No soy capaz de leer el Paraíso sin tener presente todo esto. Se trata de una gran historia de amor, constituye una alabanza extraordinaria no solo de Beatriz, sino de todas las mujeres, de esta capacidad —y responsabilidad— sobrecogedora que ellas tienen de constituir para sus hombres camino hacia el destino. Porque al final este es el objetivo último de la Divina comedia, el problema radical de la vida de todos: poder mirar a Dios a la cara, comprender, dentro de una experiencia amorosa, cuál es la fuerza «que mueve el sol y las demás estrellas» (Par., XXXIII, v. 145), cuál es el objeto adecuado de nuestro deseo, cuál es el camino posible para la felicidad.
1 Cf. D. Alighieri, Purgatorio, op. cit., p. 17.
2 Para la cuestión de Dante y Beatriz, remito a la lectura que propuse al respecto en D. Alighieri, Infierno, op. cit., pp. 41-56.
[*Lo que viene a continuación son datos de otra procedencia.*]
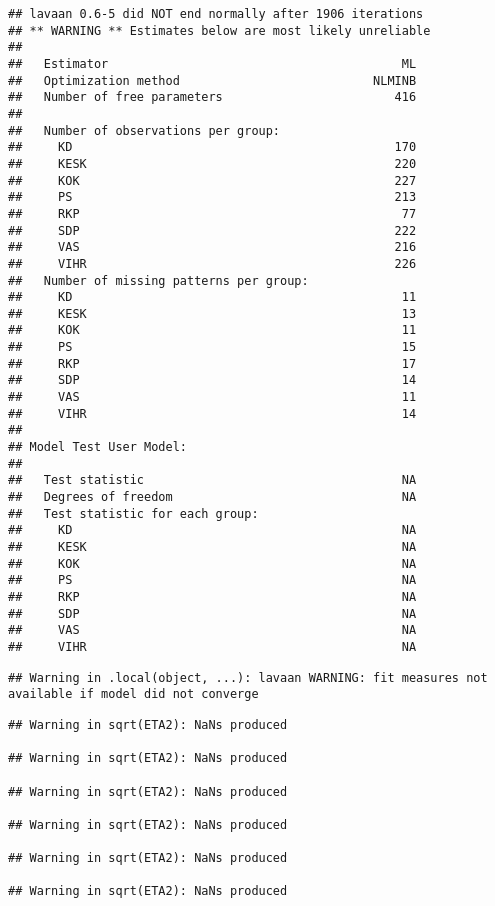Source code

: \documentclass[
]{article}
\begin{document}
\begin{verbatim}
## lavaan 0.6-5 did NOT end normally after 1906 iterations
## ** WARNING ** Estimates below are most likely unreliable
## 
##   Estimator                                         ML
##   Optimization method                           NLMINB
##   Number of free parameters                        416
##                                                       
##   Number of observations per group:                   
##     KD                                             170
##     KESK                                           220
##     KOK                                            227
##     PS                                             213
##     RKP                                             77
##     SDP                                            222
##     VAS                                            216
##     VIHR                                           226
##   Number of missing patterns per group:               
##     KD                                              11
##     KESK                                            13
##     KOK                                             11
##     PS                                              15
##     RKP                                             17
##     SDP                                             14
##     VAS                                             11
##     VIHR                                            14
##                                                       
## Model Test User Model:
##                                                       
##   Test statistic                                    NA
##   Degrees of freedom                                NA
##   Test statistic for each group:
##     KD                                              NA
##     KESK                                            NA
##     KOK                                             NA
##     PS                                              NA
##     RKP                                             NA
##     SDP                                             NA
##     VAS                                             NA
##     VIHR                                            NA
\end{verbatim}

\begin{verbatim}
## Warning in .local(object, ...): lavaan WARNING: fit measures not available if model did not converge
\end{verbatim}

\begin{verbatim}
## Warning in sqrt(ETA2): NaNs produced

## Warning in sqrt(ETA2): NaNs produced

## Warning in sqrt(ETA2): NaNs produced

## Warning in sqrt(ETA2): NaNs produced

## Warning in sqrt(ETA2): NaNs produced

## Warning in sqrt(ETA2): NaNs produced
\end{verbatim}
\end{document}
3 C. Péguy, Verónica, diálogo de la historia y el alma carnal, Nuevo Inicio, Granada, 2008, pp. 131-132.
4 «Vida nueva», XXXI, 1-2, en D. Alighieri, Obras completas de Dante Alighieri, op. cit., p. 564.
5 Cf. D. Alighieri, Infierno, op. cit., pp. 97-98.
6 Benedicto XVI, Audiencia general, 14 de febrero de 2007.
7 Sobre este tema, véase, por ejemplo, R. Pernoud, La mujer en el tiempo de las catedrales, Andrés Bello, Barcelona, 1999; J. Ratzinger, Maestros y místicas medievales, Ciudad Nueva, Madrid, 2011.
8 Juan Pablo II, carta apostólica Mulieris dignitatem, n.º 30.